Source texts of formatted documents
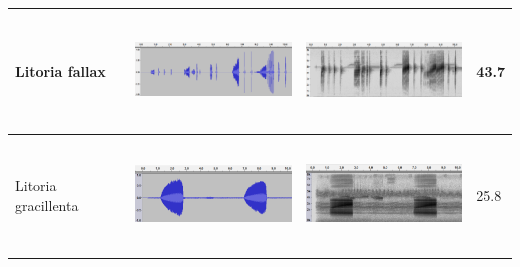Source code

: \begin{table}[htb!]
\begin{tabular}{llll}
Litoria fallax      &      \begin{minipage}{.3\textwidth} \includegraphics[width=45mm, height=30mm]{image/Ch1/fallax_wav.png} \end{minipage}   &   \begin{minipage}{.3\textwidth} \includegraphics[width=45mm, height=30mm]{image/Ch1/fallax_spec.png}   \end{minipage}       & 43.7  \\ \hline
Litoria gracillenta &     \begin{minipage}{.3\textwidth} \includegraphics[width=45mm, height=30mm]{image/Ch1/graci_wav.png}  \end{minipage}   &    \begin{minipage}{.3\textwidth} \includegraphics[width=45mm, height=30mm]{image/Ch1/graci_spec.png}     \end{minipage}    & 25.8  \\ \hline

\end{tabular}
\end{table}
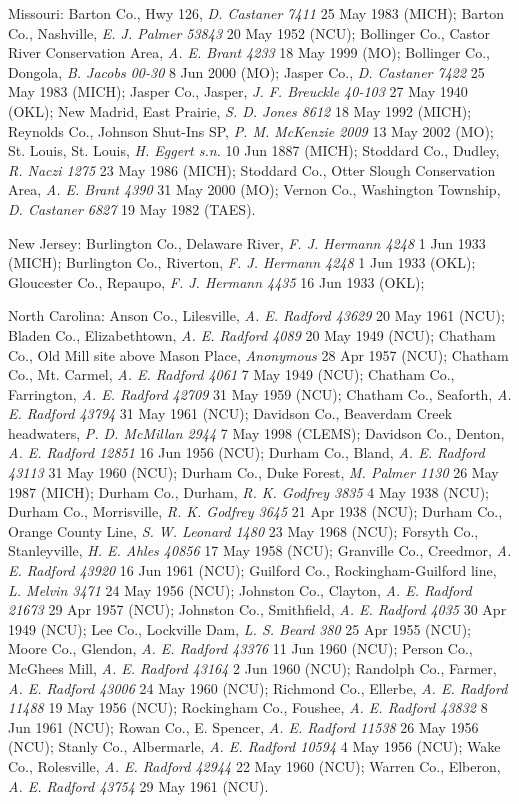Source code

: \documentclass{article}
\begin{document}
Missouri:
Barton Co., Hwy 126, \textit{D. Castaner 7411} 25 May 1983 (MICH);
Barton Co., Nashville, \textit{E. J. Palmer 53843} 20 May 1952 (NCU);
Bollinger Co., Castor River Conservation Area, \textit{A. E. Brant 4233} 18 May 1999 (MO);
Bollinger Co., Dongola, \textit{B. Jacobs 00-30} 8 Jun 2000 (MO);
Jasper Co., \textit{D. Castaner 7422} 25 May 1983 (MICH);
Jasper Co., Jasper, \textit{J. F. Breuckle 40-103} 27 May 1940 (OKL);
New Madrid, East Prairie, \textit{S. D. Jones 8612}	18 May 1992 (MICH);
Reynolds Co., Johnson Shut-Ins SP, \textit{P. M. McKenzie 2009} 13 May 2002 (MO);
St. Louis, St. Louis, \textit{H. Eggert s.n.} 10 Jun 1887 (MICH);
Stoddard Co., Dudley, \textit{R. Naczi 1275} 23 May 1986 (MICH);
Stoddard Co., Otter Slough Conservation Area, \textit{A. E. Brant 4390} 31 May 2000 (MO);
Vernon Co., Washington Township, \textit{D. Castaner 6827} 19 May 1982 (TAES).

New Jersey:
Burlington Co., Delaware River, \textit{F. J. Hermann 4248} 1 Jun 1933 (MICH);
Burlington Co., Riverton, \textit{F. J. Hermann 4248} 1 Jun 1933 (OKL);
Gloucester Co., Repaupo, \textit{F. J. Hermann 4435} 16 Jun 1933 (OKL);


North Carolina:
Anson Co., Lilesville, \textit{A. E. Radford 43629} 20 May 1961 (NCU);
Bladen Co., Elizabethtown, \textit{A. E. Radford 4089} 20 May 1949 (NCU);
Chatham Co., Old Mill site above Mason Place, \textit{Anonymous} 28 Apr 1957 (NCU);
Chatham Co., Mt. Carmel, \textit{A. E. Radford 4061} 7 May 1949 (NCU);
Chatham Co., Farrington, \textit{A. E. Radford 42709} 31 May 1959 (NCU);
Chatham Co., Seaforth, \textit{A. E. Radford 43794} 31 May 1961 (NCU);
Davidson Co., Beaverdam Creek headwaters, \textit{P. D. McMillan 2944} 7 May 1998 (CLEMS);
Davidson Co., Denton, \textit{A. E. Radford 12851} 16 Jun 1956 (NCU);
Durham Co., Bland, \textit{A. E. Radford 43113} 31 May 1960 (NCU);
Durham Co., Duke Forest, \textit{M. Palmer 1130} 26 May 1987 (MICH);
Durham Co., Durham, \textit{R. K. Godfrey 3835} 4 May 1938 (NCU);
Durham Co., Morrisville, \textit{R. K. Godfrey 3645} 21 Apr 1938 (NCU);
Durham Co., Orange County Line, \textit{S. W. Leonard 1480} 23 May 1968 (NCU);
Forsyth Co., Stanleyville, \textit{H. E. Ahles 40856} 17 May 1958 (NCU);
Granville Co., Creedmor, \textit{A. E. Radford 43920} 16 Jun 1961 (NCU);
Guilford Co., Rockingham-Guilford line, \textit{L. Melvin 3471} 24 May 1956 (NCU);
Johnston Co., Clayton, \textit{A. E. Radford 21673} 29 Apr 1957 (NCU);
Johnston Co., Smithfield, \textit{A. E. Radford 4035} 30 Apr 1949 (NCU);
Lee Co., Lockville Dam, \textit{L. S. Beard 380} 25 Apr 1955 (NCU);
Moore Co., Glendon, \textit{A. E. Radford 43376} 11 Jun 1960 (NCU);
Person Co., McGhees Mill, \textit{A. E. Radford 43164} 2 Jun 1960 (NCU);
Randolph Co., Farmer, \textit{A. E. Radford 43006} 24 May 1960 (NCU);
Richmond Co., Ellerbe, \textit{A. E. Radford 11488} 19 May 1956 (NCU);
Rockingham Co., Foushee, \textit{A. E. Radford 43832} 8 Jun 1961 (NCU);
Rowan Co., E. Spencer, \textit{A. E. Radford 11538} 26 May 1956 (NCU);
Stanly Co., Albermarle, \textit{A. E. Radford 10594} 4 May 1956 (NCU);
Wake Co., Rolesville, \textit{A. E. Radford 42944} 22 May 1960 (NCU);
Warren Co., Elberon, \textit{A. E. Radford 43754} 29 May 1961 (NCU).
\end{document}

→ **What to produce**: Search the data for "Stoddard". Copy each line that has it.

→ **Response area**:
Stoddard Co., Dudley, \textit{R. Naczi 1275} 23 May 1986 (MICH);
Stoddard Co., Otter Slough Conservation Area, \textit{A. E. Brant 4390} 31 May 2000 (MO);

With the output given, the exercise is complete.